> **TASK BRIEF**
Task for the records below: count the lines that contain the word "span" and give only that number.

> **SUPPLIED RECORDS**
┌──

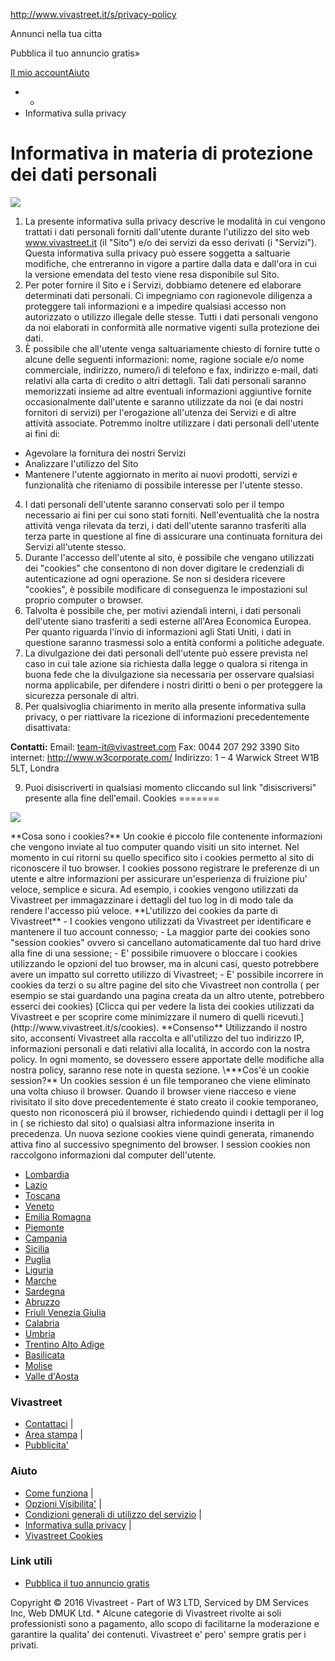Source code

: http://www.vivastreet.it/s/privacy-policy

<a href="" id="jump_top"></a>
<a href="/" class="kiwii-float-left kiwii-logo" title="Home"></a>
<span>Annunci nella tua citta</span>

<a href="http://post.vivastreet.it" id="vs_posting_button" class="kiwii-btn kiwii-btn-primary kiwii-btn-large orange gradient-button"></a>
Pubblica il tuo annuncio gratis»

<a href="http://www.vivastreet.it/account_classifieds.php" id="vs_account_menu_link" class="kiwii-no-link-decoration kiwii-font-weight-bold">Il mio account</a><a href="/s/help" id="vs_help_link" class="vivasafe kiwii-margin-left-xxsmall kiwii-no-link-decoration kiwii-font-weight-bold">Aiuto</a>

-   -   <a href="http://www.vivastreet.it" id="vs_bc_home_link" title="Home"></a><span class="kiwii-icon kiwii-icon-home"></span>
-   <span class="nolink">Informativa sulla privacy</span>

Informativa in materia di protezione dei dati personali
=======================================================

![](http://i897.photobucket.com/albums/ac180/vivastreet/static_global/colorline.png)

1. La presente informativa sulla privacy descrive le modalità in cui vengono trattati i dati personali forniti dall'utente durante l'utilizzo del sito web www.vivastreet.it (il "Sito") e/o dei servizi da esso derivati (i "Servizi"). Questa informativa sulla privacy può essere soggetta a saltuarie modifiche, che entreranno in vigore a partire dalla data e dall'ora in cui la versione emendata del testo viene resa disponibile sul Sito.
2. Per poter fornire il Sito e i Servizi, dobbiamo detenere ed elaborare determinati dati personali. Ci impegniamo con ragionevole diligenza a proteggere tali informazioni e a impedire qualsiasi accesso non autorizzato o utilizzo illegale delle stesse. Tutti i dati personali vengono da noi elaborati in conformità alle normative vigenti sulla protezione dei dati.
3. È possibile che all'utente venga saltuariamente chiesto di fornire tutte o alcune delle seguenti informazioni: nome, ragione sociale e/o nome commerciale, indirizzo, numero/i di telefono e fax, indirizzo e-mail, dati relativi alla carta di credito o altri dettagli. Tali dati personali saranno memorizzati insieme ad altre eventuali informazioni aggiuntive fornite occasionalmente dall'utente e saranno utilizzate da noi (e dai nostri fornitori di servizi) per l'erogazione all'utenza dei Servizi e di altre attività associate. Potremmo inoltre utilizzare i dati personali dell'utente ai fini di:
- Agevolare la fornitura dei nostri Servizi
- Analizzare l'utilizzo del Sito
- Mantenere l'utente aggiornato in merito ai nuovi prodotti, servizi e funzionalità che riteniamo di possibile interesse per l'utente stesso.
4. I dati personali dell'utente saranno conservati solo per il tempo necessario ai fini per cui sono stati forniti. Nell'eventualità che la nostra attività venga rilevata da terzi, i dati dell'utente saranno trasferiti alla terza parte in questione al fine di assicurare una continuata fornitura dei Servizi all'utente stesso.
5. Durante l'accesso dell'utente al sito, è possibile che vengano utilizzati dei "cookies" che consentono di non dover digitare le credenziali di autenticazione ad ogni operazione. Se non si desidera ricevere "cookies", è possibile modificare di conseguenza le impostazioni sul proprio computer o browser.
6. Talvolta è possibile che, per motivi aziendali interni, i dati personali dell'utente siano trasferiti a sedi esterne all'Area Economica Europea. Per quanto riguarda l'invio di informazioni agli Stati Uniti, i dati in questione saranno trasmessi solo a entità conformi a politiche adeguate.
7. La divulgazione dei dati personali dell'utente può essere prevista nel caso in cui tale azione sia richiesta dalla legge o qualora si ritenga in buona fede che la divulgazione sia necessaria per osservare qualsiasi norma applicabile, per difendere i nostri diritti o beni o per proteggere la sicurezza personale di altri.
8. Per qualsivoglia chiarimento in merito alla presente informativa sulla privacy, o per riattivare la ricezione di informazioni precedentemente disattivata:

**Contatti:** Email: <team-it@vivastreet.com> Fax: 0044 207 292 3390 Sito internet: <http://www.w3corporate.com/> Indirizzo: 1 – 4 Warwick Street W1B 5LT, Londra

9. Puoi disiscriverti in qualsiasi momento cliccando sul link "disiscriversi" presente alla fine dell'email.
Cookies
=======

![](http://i897.photobucket.com/albums/ac180/vivastreet/static_global/colorline.png)

<span class="txt">
**Cosa sono i cookies?**
Un cookie é piccolo file contenente informazioni che vengono inviate al tuo computer quando visiti un sito internet. Nel momento in cui ritorni su quello specifico sito i cookies permetto al sito di riconoscere il tuo browser. I cookies possono registrare le preferenze di un utente e altre informazioni per assicurare un'esperienza di fruizione piu' veloce, semplice e sicura. Ad esempio, i cookies vengono utilizzati da Vivastreet per immagazzinare i dettagli del tuo log in di modo tale da rendere l'accesso piú veloce.
**L'utilizzo dei cookies da parte di Vivastreet**
- I cookies vengono utilizzati da Vivastreet per identificare e mantenere il tuo account connesso;
- La maggior parte dei cookies sono "session cookies" ovvero si cancellano automaticamente dal tuo hard drive alla fine di una sessione;
- E' possibile rimuovere o bloccare i cookies utilizzando le opzioni del tuo browser, ma in alcuni casi, questo potrebbere avere un impatto sul corretto utilizzo di Vivastreet;
- E' possibile incorrere in cookies da terzi o su altre pagine del sito che Vivastreet non controlla ( per esempio se stai guardando una pagina creata da un altro utente, potrebbero esserci dei cookies)
[Clicca qui per vedere la lista dei cookies utilizzati da Vivastreet e per scoprire come minimizzare il numero di quelli ricevuti.](http://www.vivastreet.it/s/cookies).
**Consenso**
Utilizzando il nostro sito, acconsenti Vivastreet alla raccolta e all'utilizzo del tuo indirizzo IP, informazioni personali e dati relativi alla localitá, in accordo con la nostra policy. In ogni momento, se dovessero essere apportate delle modifiche alla nostra policy, saranno rese note in questa sezione.
\***Cos'é un cookie session?**
Un cookies session é un file temporaneo che viene eliminato una volta chiuso il browser. Quando il browser viene riacceso e viene rivisitato il sito dove precedentemente é stato creato il cookie temporaneo, questo non riconoscerá piú il browser, richiedendo quindi i dettagli per il log in ( se richiesto dal sito) o qualsiasi altra informazione inserita in precedenza. Un nuova sezione cookies viene quindi generata, rimanendo attiva fino al successivo spegnimento del browser. I session cookies non raccolgono informazioni dal computer dell'utente.
</span>

-   <a href="http://www.vivastreet.it/lombardia" class="kiwii-xxxdark-gray kiwii-no-link-decoration kiwii-font-small">Lombardia</a>
-   <a href="http://www.vivastreet.it/lazio" class="kiwii-xxxdark-gray kiwii-no-link-decoration kiwii-font-small">Lazio</a>
-   <a href="http://www.vivastreet.it/toscana" class="kiwii-xxxdark-gray kiwii-no-link-decoration kiwii-font-small">Toscana</a>
-   <a href="http://www.vivastreet.it/veneto" class="kiwii-xxxdark-gray kiwii-no-link-decoration kiwii-font-small">Veneto</a>
-   <a href="http://www.vivastreet.it/emilia-romagna" class="kiwii-xxxdark-gray kiwii-no-link-decoration kiwii-font-small">Emilia Romagna</a>
-   <a href="http://www.vivastreet.it/piemonte" class="kiwii-xxxdark-gray kiwii-no-link-decoration kiwii-font-small">Piemonte</a>
-   <a href="http://www.vivastreet.it/campania" class="kiwii-xxxdark-gray kiwii-no-link-decoration kiwii-font-small">Campania</a>
-   <a href="http://www.vivastreet.it/sicilia" class="kiwii-xxxdark-gray kiwii-no-link-decoration kiwii-font-small">Sicilia</a>
-   <a href="http://www.vivastreet.it/puglia" class="kiwii-xxxdark-gray kiwii-no-link-decoration kiwii-font-small">Puglia</a>
-   <a href="http://www.vivastreet.it/liguria" class="kiwii-xxxdark-gray kiwii-no-link-decoration kiwii-font-small">Liguria</a>
-   <a href="http://www.vivastreet.it/marche" class="kiwii-xxxdark-gray kiwii-no-link-decoration kiwii-font-small">Marche</a>
-   <a href="http://www.vivastreet.it/sardegna" class="kiwii-xxxdark-gray kiwii-no-link-decoration kiwii-font-small">Sardegna</a>
-   <a href="http://www.vivastreet.it/abruzzo" class="kiwii-xxxdark-gray kiwii-no-link-decoration kiwii-font-small">Abruzzo</a>
-   <a href="http://www.vivastreet.it/friuli-venezia-giulia" class="kiwii-xxxdark-gray kiwii-no-link-decoration kiwii-font-small">Friuli Venezia Giulia</a>
-   <a href="http://www.vivastreet.it/calabria" class="kiwii-xxxdark-gray kiwii-no-link-decoration kiwii-font-small">Calabria</a>
-   <a href="http://www.vivastreet.it/umbria" class="kiwii-xxxdark-gray kiwii-no-link-decoration kiwii-font-small">Umbria</a>
-   <a href="http://www.vivastreet.it/trentino-alto-adige" class="kiwii-xxxdark-gray kiwii-no-link-decoration kiwii-font-small">Trentino Alto Adige</a>
-   <a href="http://www.vivastreet.it/basilicata" class="kiwii-xxxdark-gray kiwii-no-link-decoration kiwii-font-small">Basilicata</a>
-   <a href="http://www.vivastreet.it/molise" class="kiwii-xxxdark-gray kiwii-no-link-decoration kiwii-font-small">Molise</a>
-   <a href="http://www.vivastreet.it/valle-d-aosta" class="kiwii-xxxdark-gray kiwii-no-link-decoration kiwii-font-small">Valle d'Aosta</a>

### Vivastreet

-   [Contattaci](http://www.vivastreet.it/s/contact) <span class="kiwii-margin-right-xxxsmall">|</span>
-   [Area stampa](http://www.vivastreet.it/s/team) <span class="kiwii-margin-right-xxxsmall">|</span>
-   [Pubblicita'](http://www.vivastreet.it/s/contact?issue=advertising)

### Aiuto

-   [Come funziona](http://www.vivastreet.it/s/help) <span class="kiwii-margin-right-xxxsmall">|</span>
-   [Opzioni Visibilita'](http://www.vivastreet.it/s/how_to_feature_ad_2) <span class="kiwii-margin-right-xxxsmall">|</span>
-   [Condizioni generali di utilizzo del servizio](http://www.vivastreet.it/s/legal) <span class="kiwii-margin-right-xxxsmall">|</span>
-   [Informativa sulla privacy](http://www.vivastreet.it/s/privacy-policy) <span class="kiwii-margin-right-xxxsmall">|</span>
-   [Vivastreet Cookies](http://www.vivastreet.it/s/cookies)

### Link utili

-   <a href="http://post.vivastreet.it/" class="kiwii-margin-right-xxxsmall">Pubblica il tuo annuncio gratis</a>

Copyright © 2016 Vivastreet - Part of W3 LTD, Serviced by DM Services Inc, Web DMUK Ltd.
\* Alcune categorie di Vivastreet rivolte ai soli professionisti sono a pagamento, allo scopo di facilitarne la moderazione e garantire la qualita' dei contenuti. Vivastreet e' pero' sempre gratis per i privati.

└──

> **SOLVED PROBLEM**
11